- Opening Delimiter -
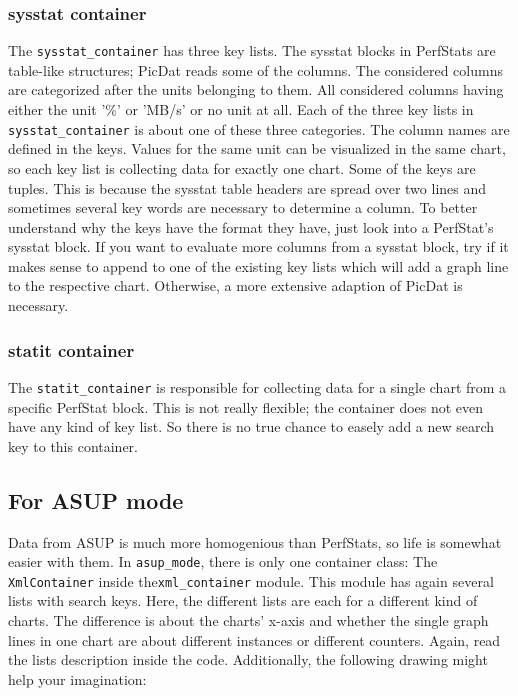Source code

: \documentclass[a4paper,11pt]{article}
\begin{document}
\subsubsection*{sysstat container}
The \verb|sysstat_container| has three key lists. The sysstat blocks in PerfStats are table-like structures; PicDat reads some of the columns. The considered columns are categorized after the units belonging to them. All considered columns having either the unit '\%' or 'MB/s' or no unit at all. Each of the three key lists in \verb|sysstat_container| is about one of these three categories. The column names are defined in the keys. Values for the same unit can be visualized in the same chart, so each key list is collecting data for exactly one chart. Some of the keys are tuples. This is because the sysstat table headers are spread over two lines and sometimes several key words are necessary to determine a column. To better understand why the keys have the format they have, just look into a PerfStat's sysstat block. If you want to evaluate more columns from a sysstat block, try if it makes sense to append to one of the existing key lists which will add a graph line to the respective chart. Otherwise, a more extensive adaption of PicDat is necessary.

\subsubsection*{statit container}
The \verb|statit_container| is responsible for collecting data for a single chart from a specific PerfStat block. This is not really flexible; the container does not even have any kind of key list. So there is no true chance to easely add a new search key to this container.

\subsection*{For ASUP mode}
Data from ASUP is much more homogenious than PerfStats, so life is somewhat easier with them. In \verb|asup_mode|, there is only one container class: The \verb|Xml|\verb|Container| inside the\break\verb|xml_container| module. This module has again several lists with search keys. Here, the different lists are each for a different kind of charts. The difference is about the charts' x-axis and whether the single graph lines in one chart are about different instances or different counters. Again, read the lists description inside the code. Additionally, the following drawing might help your imagination:
\end{document}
- Closing Delimiter -
> [EXERCISE BRIEF] How many lines of the listing include the string "block"? Answer with the number alone.

> [SOLUTION TO THE EXERCISE] 2